Pascal's Triangle Row Sequence

Question

I'm currently working on finding the row sequences of Pascal's triangle. I wanted to input the row number and output the sequence of numbers in a list up until that row. For example, (Pascal 4) would give the result (1 1 1 1 2 1 1 3 3 1).

I am trying to use an algorithm that I found. Here is the algorithm itself:

V_c = V_c-1 * ((r - c)/c)

r and c are supposed to be row and column, and V₀=1. The algorithm can be specifically found on the wikipedia page in the section titled "Calculating and Individual Row or Diagonal."

Here is the code that I have so far:

(define pascal n)
  (cond((zero? n) '())
       ((positive? n) (* pascal (- n 1) (/ (- n c)c))))

I know that's hardly anything but I've been struggling a lot on trying to find scoping the function with a let or a lambda to incorporate column values. Additionally, I've also been struggling on the recursion. I don't really know how to establish the base case and how to get to the next step. Basically, I've been getting pretty lost everywhere. I know this isn't showing much, but any step in the right direction would be greatly appreciated.

Answer 1

Using as a guide the entry in Wikipedia, this is a straightforward implementation of the algorithm for calculating a value in the Pascal Triangle given its row and column, as described in the link:

#lang racket

(define (pascal row column)
  (define (aux r c)
    (if (zero? c)
        1
        (* (/ (- r c) c)
           (aux r (sub1 c)))))
  (aux (add1 row) column))

For example, the following will return the first four rows of values, noticing that both rows and columns start with zero:

(pascal 0 0)

(pascal 1 0)
(pascal 1 1)

(pascal 2 0)
(pascal 2 1)
(pascal 2 2)

(pascal 3 0)
(pascal 3 1)
(pascal 3 2)
(pascal 3 3)

Now we need a procedure to stick together all the values up until the desired row; this works for Racket:

(define (pascal-up-to-row n)
  (for*/list ((i (in-range n))
              (j (in-range (add1 i))))
    (pascal i j)))

The result is as expected:

(pascal-up-to-row 4)
> '(1 1 1 1 2 1 1 3 3 1)

Answer 2

I discussed Pascal's Triangle at my blog.
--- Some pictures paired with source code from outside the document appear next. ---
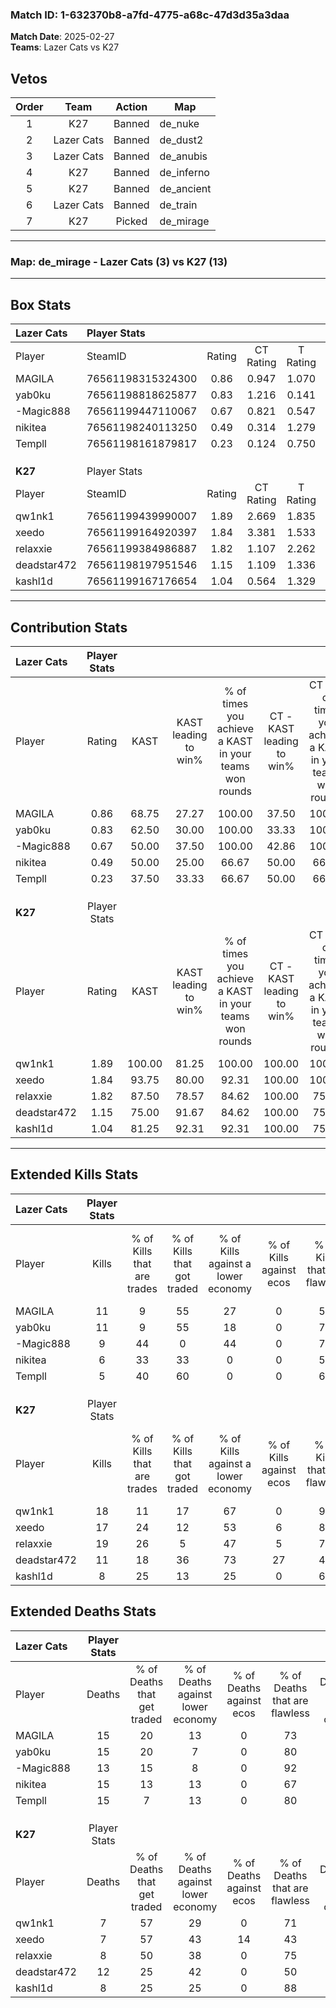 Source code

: ### Match ID: 1-632370b8-a7fd-4775-a68c-47d3d35a3daa  
**Match Date**: 2025-02-27  
**Teams**: Lazer Cats vs K27  

## Vetos  

| Order | Team | Action | Map |
| :---: | :--: | :----: | --- |
| 1 | K27 | Banned | de_nuke |
| 2 | Lazer Cats | Banned | de_dust2 |
| 3 | Lazer Cats | Banned | de_anubis |
| 4 | K27 | Banned | de_inferno |
| 5 | K27 | Banned | de_ancient |
| 6 | Lazer Cats | Banned | de_train |
| 7 | K27 | Picked | de_mirage |

---  

### **Map**: de_mirage - Lazer Cats (3) vs K27 (13)  
---  

## Box Stats  

| **Lazer Cats** | Player Stats      |        |           |          |        |       |       |         |        |      |     |
| :- | :- | :-: | :-: | :-: | :-: | :-: | :-: | :-: | :-: | :-: | :-: |
| Player         | SteamID           | Rating | CT Rating | T Rating |  KAST  |  ADR  | Kills | Assists | Deaths | K/D  | HS% |
| MAGILA         | 76561198315324300 |  0.86  |   0.947   |  1.070   | 68.75  | 62.6  |  11   |    0    |   15   | 0.73 | 36  |
| yab0ku         | 76561198818625877 |  0.83  |   1.216   |  0.141   | 62.50  | 63.2  |  11   |    2    |   15   | 0.73 | 90  |
| -Magic888      | 76561199447110067 |  0.67  |   0.821   |  0.547   | 50.00  | 56.3  |   9   |    1    |   13   | 0.69 | 44  |
| nikitea        | 76561198240113250 |  0.49  |   0.314   |  1.279   | 50.00  | 66.4  |   6   |    4    |   15   | 0.40 | 33  |
| Templl         | 76561198161879817 |  0.23  |   0.124   |  0.750   | 37.50  | 35.9  |   5   |    1    |   15   | 0.33 | 80  |
|                |                   |        |           |          |        |       |       |         |        |      |     |
|                |                   |        |           |          |        |       |       |         |        |      |     |
|                |                   |        |           |          |        |       |       |         |        |      |     |
| **K27**        | Player Stats      |        |           |          |        |       |       |         |        |      |     |
| Player         | SteamID           | Rating | CT Rating | T Rating |  KAST  |  ADR  | Kills | Assists | Deaths | K/D  | HS% |
| qw1nk1         | 76561199439990007 |  1.89  |   2.669   |  1.835   | 100.00 | 104.6 |  18   |    4    |   7    | 2.57 | 50  |
| xeedo          | 76561199164920397 |  1.84  |   3.381   |  1.533   | 93.75  | 112.8 |  17   |    8    |   7    | 2.43 | 52  |
| relaxxie       | 76561199384986887 |  1.82  |   1.107   |  2.262   | 87.50  | 100.8 |  19   |    6    |   8    | 2.38 | 47  |
| deadstar472    | 76561198197951546 |  1.15  |   1.109   |  1.336   | 75.00  | 90.4  |  11   |   10    |   12   | 0.92 | 36  |
| kashl1d        | 76561199167176654 |  1.04  |   0.564   |  1.329   | 81.25  | 54.8  |   8   |    7    |   8    | 1.00 | 37  |
---  

## Contribution Stats  

| **Lazer Cats** | Player Stats |        |                      |                                                        |                           |                                                             |                          |                                                            |
| :- | :-: | :-: | :-: | :-: | :-: | :-: | :-: | :-: |
| Player         |    Rating    |  KAST  | KAST leading to win% | % of times you achieve a KAST in your teams won rounds | CT - KAST leading to win% | CT - % of times you achieve a KAST in your teams won rounds | T - KAST leading to win% | T - % of times you achieve a KAST in your teams won rounds |
| MAGILA         |     0.86     | 68.75  |        27.27         |                         100.00                         |           37.50           |                           100.00                            |           0.00           |                            0.00                            |
| yab0ku         |     0.83     | 62.50  |        30.00         |                         100.00                         |           33.33           |                           100.00                            |           0.00           |                            0.00                            |
| -Magic888      |     0.67     | 50.00  |        37.50         |                         100.00                         |           42.86           |                           100.00                            |           0.00           |                            0.00                            |
| nikitea        |     0.49     | 50.00  |        25.00         |                         66.67                          |           50.00           |                            66.67                            |           0.00           |                            0.00                            |
| Templl         |     0.23     | 37.50  |        33.33         |                         66.67                          |           50.00           |                            66.67                            |           0.00           |                            0.00                            |
|                |              |        |                      |                                                        |                           |                                                             |                          |                                                            |
|                |              |        |                      |                                                        |                           |                                                             |                          |                                                            |
|                |              |        |                      |                                                        |                           |                                                             |                          |                                                            |
| **K27**        | Player Stats |        |                      |                                                        |                           |                                                             |                          |                                                            |
| Player         |    Rating    |  KAST  | KAST leading to win% | % of times you achieve a KAST in your teams won rounds | CT - KAST leading to win% | CT - % of times you achieve a KAST in your teams won rounds | T - KAST leading to win% | T - % of times you achieve a KAST in your teams won rounds |
| qw1nk1         |     1.89     | 100.00 |        81.25         |                         100.00                         |          100.00           |                           100.00                            |          75.00           |                           100.00                           |
| xeedo          |     1.84     | 93.75  |        80.00         |                         92.31                          |          100.00           |                           100.00                            |          72.73           |                           88.89                            |
| relaxxie       |     1.82     | 87.50  |        78.57         |                         84.62                          |          100.00           |                            75.00                            |          72.73           |                           88.89                            |
| deadstar472    |     1.15     | 75.00  |        91.67         |                         84.62                          |          100.00           |                            75.00                            |          88.89           |                           88.89                            |
| kashl1d        |     1.04     | 81.25  |        92.31         |                         92.31                          |          100.00           |                            75.00                            |          90.00           |                           100.00                           |
---  

## Extended Kills Stats  

| **Lazer Cats** | Player Stats |                            |                            |                                    |                         |                              |                                 |                                       |                    |           |
| :- | :-: | :-: | :-: | :-: | :-: | :-: | :-: | :-: | :-: | :-: |
| Player         |    Kills     | % of Kills that are trades | % of Kills that got traded | % of Kills against a lower economy | % of Kills against ecos | % of Kills that are flawless | % of Kills that are close duels | % of Kills that are assisted by flash | Pistol Round Kills | AWP Kills |
| MAGILA         |      11      |             9              |             55             |                 27                 |            0            |              55              |               18                |                   0                   |         0          |     0     |
| yab0ku         |      11      |             9              |             55             |                 18                 |            0            |              73              |                9                |                   0                   |         3          |     0     |
| -Magic888      |      9       |             44             |             0              |                 44                 |            0            |              78              |                0                |                   0                   |         4          |     3     |
| nikitea        |      6       |             33             |             33             |                 0                  |            0            |              50              |               17                |                   0                   |         2          |     0     |
| Templl         |      5       |             40             |             60             |                 0                  |            0            |              60              |               20                |                   0                   |         0          |     0     |
|                |              |                            |                            |                                    |                         |                              |                                 |                                       |                    |           |
|                |              |                            |                            |                                    |                         |                              |                                 |                                       |                    |           |
|                |              |                            |                            |                                    |                         |                              |                                 |                                       |                    |           |
| **K27**        | Player Stats |                            |                            |                                    |                         |                              |                                 |                                       |                    |           |
| Player         |    Kills     | % of Kills that are trades | % of Kills that got traded | % of Kills against a lower economy | % of Kills against ecos | % of Kills that are flawless | % of Kills that are close duels | % of Kills that are assisted by flash | Pistol Round Kills | AWP Kills |
| qw1nk1         |      18      |             11             |             17             |                 67                 |            0            |              94              |                0                |                  11                   |         2          |     0     |
| xeedo          |      17      |             24             |             12             |                 53                 |            6            |              88              |                0                |                  18                   |         5          |     0     |
| relaxxie       |      19      |             26             |             5              |                 47                 |            5            |              79              |                0                |                   5                   |         0          |     0     |
| deadstar472    |      11      |             18             |             36             |                 73                 |           27            |              45              |               27                |                  36                   |         1          |     0     |
| kashl1d        |      8       |             25             |             13             |                 25                 |            0            |              63              |               25                |                   0                   |         0          |     4     |
## Extended Deaths Stats  

| **Lazer Cats** | Player Stats |                             |                                   |                          |                               |                            |                           |               |
| :- | :-: | :-: | :-: | :-: | :-: | :-: | :-: | :-: |
| Player         |    Deaths    | % of Deaths that get traded | % of Deaths against lower economy | % of Deaths against ecos | % of Deaths that are flawless | % of Deaths that are close | % of Deaths while blinded | Deaths to AWP |
| MAGILA         |      15      |             20              |                13                 |            0             |              73               |             0              |            20             |       1       |
| yab0ku         |      15      |             20              |                 7                 |            0             |              80               |             7              |            20             |       0       |
| -Magic888      |      13      |             15              |                 8                 |            0             |              92               |             0              |            23             |       0       |
| nikitea        |      15      |             13              |                13                 |            0             |              67               |             20             |             0             |       1       |
| Templl         |      15      |              7              |                13                 |            0             |              80               |             7              |             7             |       2       |
|                |              |                             |                                   |                          |                               |                            |                           |               |
|                |              |                             |                                   |                          |                               |                            |                           |               |
|                |              |                             |                                   |                          |                               |                            |                           |               |
| **K27**        | Player Stats |                             |                                   |                          |                               |                            |                           |               |
| Player         |    Deaths    | % of Deaths that get traded | % of Deaths against lower economy | % of Deaths against ecos | % of Deaths that are flawless | % of Deaths that are close | % of Deaths while blinded | Deaths to AWP |
| qw1nk1         |      7       |             57              |                29                 |            0             |              71               |             14             |             0             |       0       |
| xeedo          |      7       |             57              |                43                 |            14            |              43               |             0              |             0             |       0       |
| relaxxie       |      8       |             50              |                38                 |            0             |              75               |             13             |             0             |       1       |
| deadstar472    |      12      |             25              |                42                 |            0             |              50               |             25             |             0             |       1       |
| kashl1d        |      8       |             25              |                25                 |            0             |              88               |             0              |             0             |       1       |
In your question, the expression for Vc is just for one row. That translates to code like this:

(define (row r)
  (let loop ((c 1) (row (list 1)))
    (if (= r c)
        row
        (loop (+ c 1) (cons (* (car row) (- r c) (/ c)) row)))))

Then you just put together a bunch of rows to make the triangle:

(define (rows r)
  (let loop ((r r) (rows (list)))
    (if (zero? r)
        rows
        (loop (- r 1) (append (row r) rows)))))

And here's the output:

> (rows 4)
(1 1 1 1 2 1 1 3 3 1)

The base case is (= r c) in the first function and (zero? r) in the second.

If you want to write subscripts clearly, you can adopt the notation used by TeX: subscripts are introduced by an underscore and superscripts by a caret, with braces around anything bigger than one character. Thus Vc in your notation would be V_c, and Vc-1 in your notation would be V_{c-1}.